Bonham Carter’s pre-Burton work established her as an actress with a much broader range. She broke through with Merchant-Ivory’s adaptation of A Room With a View and for a time became a costume-drama regular, with a particular affinity for E.M. Forster. Her Ophelia in Mel Gibson’s 1990 adaptation of Hamlet foreshadows the darkness and madness, if none of the humor, that would become her specialty, but to see her as the heartbreakingly idealistic Helen in Howards End is to realize how far beyond such roles her talent stretches.

If that was Phase One, capped by her unnerving work as the self-destructive Marla in Fight Club, and the Burton-grotesque years were Phase Two, Ocean’s 8 could be the beginning of Phase Three. Bonham Carter plays Rose Weil, a financially troubled fashion designer considered by most to be a relic of the ’90s. She’s enlisted in a scheme to heist a rare necklace from the Met Gala, one to be worn by Hathaway’s Daphne Kluger—but only if Rose can win the job of dressing her and help her persuade Cartier to loan them the necklace, which has been kept in a vault for 50 years.
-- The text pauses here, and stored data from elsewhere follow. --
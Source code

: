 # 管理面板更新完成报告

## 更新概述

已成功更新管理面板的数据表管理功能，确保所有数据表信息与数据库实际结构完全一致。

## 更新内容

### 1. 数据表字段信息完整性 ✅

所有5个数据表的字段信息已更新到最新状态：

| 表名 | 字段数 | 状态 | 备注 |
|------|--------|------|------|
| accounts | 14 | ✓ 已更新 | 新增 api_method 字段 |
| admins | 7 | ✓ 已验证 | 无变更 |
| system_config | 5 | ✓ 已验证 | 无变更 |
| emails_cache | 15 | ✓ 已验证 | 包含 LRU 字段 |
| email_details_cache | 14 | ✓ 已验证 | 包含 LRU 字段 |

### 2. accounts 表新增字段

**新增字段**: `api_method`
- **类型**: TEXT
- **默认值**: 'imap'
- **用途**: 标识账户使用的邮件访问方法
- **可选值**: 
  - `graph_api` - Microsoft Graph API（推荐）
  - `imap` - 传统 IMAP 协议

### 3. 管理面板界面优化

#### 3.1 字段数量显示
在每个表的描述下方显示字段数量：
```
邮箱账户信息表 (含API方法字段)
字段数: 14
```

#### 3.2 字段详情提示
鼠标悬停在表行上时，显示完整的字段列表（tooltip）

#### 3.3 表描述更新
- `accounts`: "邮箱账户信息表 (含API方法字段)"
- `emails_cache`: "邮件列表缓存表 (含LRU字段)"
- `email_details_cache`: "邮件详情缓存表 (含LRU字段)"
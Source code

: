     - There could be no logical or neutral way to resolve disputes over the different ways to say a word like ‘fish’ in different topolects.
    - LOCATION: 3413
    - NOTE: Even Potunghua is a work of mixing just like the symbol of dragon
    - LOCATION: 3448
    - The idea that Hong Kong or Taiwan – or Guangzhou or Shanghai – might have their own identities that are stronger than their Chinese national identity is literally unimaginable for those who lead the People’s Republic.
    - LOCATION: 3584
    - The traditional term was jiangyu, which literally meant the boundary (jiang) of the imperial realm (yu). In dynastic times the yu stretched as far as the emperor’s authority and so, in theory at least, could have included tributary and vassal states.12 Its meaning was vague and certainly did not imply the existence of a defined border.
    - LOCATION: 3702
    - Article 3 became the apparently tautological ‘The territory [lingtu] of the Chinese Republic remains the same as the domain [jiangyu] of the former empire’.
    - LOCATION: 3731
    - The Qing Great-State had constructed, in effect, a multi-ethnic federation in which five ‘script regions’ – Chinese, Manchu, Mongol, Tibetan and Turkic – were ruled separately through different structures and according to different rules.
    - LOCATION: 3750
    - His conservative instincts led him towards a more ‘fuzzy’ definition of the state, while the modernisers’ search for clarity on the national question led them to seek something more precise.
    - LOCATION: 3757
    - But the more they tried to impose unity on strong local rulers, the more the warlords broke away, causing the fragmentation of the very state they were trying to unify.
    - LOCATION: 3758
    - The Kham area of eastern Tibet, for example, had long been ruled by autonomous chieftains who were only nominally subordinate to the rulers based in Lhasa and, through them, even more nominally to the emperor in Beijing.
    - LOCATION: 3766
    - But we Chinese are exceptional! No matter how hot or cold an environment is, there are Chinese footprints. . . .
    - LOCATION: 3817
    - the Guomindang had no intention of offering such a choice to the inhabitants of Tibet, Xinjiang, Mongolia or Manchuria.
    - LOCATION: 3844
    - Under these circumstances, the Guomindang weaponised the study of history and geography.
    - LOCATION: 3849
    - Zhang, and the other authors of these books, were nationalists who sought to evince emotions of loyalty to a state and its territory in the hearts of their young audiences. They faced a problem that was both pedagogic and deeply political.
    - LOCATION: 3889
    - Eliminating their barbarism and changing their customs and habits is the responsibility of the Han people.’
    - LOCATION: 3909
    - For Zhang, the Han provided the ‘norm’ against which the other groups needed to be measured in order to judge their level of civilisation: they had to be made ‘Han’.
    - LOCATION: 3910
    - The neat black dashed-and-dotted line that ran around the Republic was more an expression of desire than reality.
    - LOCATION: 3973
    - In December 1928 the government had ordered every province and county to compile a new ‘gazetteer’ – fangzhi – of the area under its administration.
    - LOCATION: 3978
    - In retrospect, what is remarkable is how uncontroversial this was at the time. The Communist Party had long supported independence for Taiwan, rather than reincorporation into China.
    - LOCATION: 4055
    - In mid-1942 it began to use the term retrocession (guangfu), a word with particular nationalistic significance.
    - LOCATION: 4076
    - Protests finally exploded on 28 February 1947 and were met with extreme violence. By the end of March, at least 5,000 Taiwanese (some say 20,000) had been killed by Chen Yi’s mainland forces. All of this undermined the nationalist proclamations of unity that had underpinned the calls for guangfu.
Like Hathaway, Bonham Carter uses Ocean’s 8 to play off, and play with, her public image. On her days off, Rose wears goth-y loungewear. Attending the gala, she dons a floral headpiece that looks like it belongs at the head table of a wedding reception. Her designs, and the clothes she chooses for herself, look like they’ve been assembled from an exclusive Edwardian thrift shop.
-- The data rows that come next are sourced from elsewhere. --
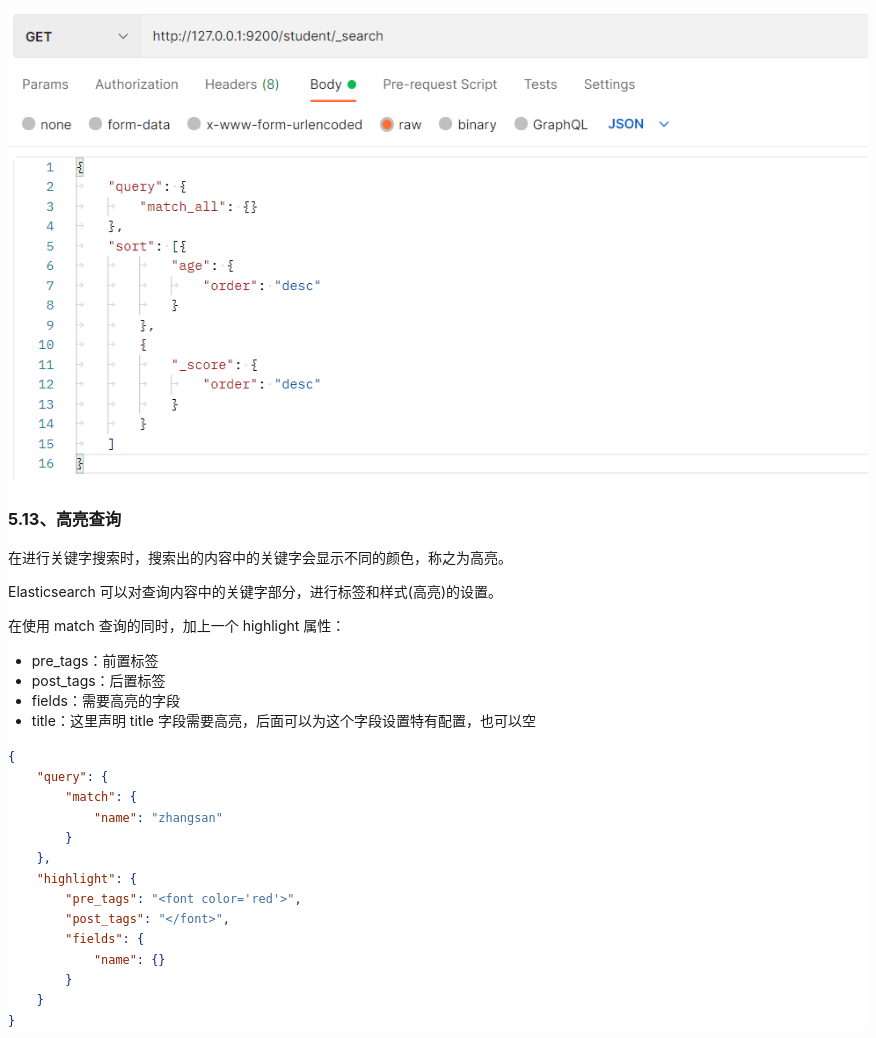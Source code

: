 ![image-20211212234956615.png](./img/Ok5d7GbrRKj8HM_N/1639710881218-cf1609d2-8e54-401b-8c65-f757701adeed-383469.png)



### 5.13、高亮查询


在进行关键字搜索时，搜索出的内容中的关键字会显示不同的颜色，称之为高亮。



Elasticsearch 可以对查询内容中的关键字部分，进行标签和样式(高亮)的设置。



在使用 match 查询的同时，加上一个 highlight 属性：



+ pre_tags：前置标签
+ post_tags：后置标签
+ fields：需要高亮的字段
+ title：这里声明 title 字段需要高亮，后面可以为这个字段设置特有配置，也可以空



```json
{
	"query": {
		"match": {
			"name": "zhangsan"
		}
	},
	"highlight": {
		"pre_tags": "<font color='red'>",
		"post_tags": "</font>",
		"fields": {
			"name": {}
		}
	}
}
```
Bonham Carter makes Rose more than a collection of ruffles and quirks, however, investing her with vulnerability and a low-key sense of desperation. Where most of the other characters seem to have joined the team for money or kicks, Rose needs the score to work if she’s going to avoid a prison sentence for tax evasion. She knows that fashion has moved on and survival means nothing less than pulling it back in her direction, convincing the world, or at least one vain actress, that what looked edgy and retro in the ’90s is due for a comeback. Bonham Carter turns Rose into a woman powered by nervous energy whose survival instincts are just strong enough to let her mask that she’s falling apart inside. The film gives others more screen time, but few can steal a scene half as well. She’s played much stranger characters, but few as daffily endearing.

Is this the beginning of a Bonham Carteraissance? It could be. When The Crown leaps forward for Season 3, she’ll play Princess Margaret, taking over a part originated by Vanessa Kirby. It seems like a case of smart casting rather than obvious casting, the sort of role Bonham Carter could play memorably while drawing on strengths she hasn’t had much of a chance to use in recent years. And, as Ocean’s 8 hits theaters, stories have begun to surface about the producers of the James Bond films hoping to cast her as the villain in Danny Boyle’s upcoming entry in the series. Maybe she’ll take the opportunity to play it big and broad, creating a memorable oddity of the sort she’s played so often as of late. Or maybe, as in Ocean’s 8, she’ll use it as a chance to show us how much else she can do.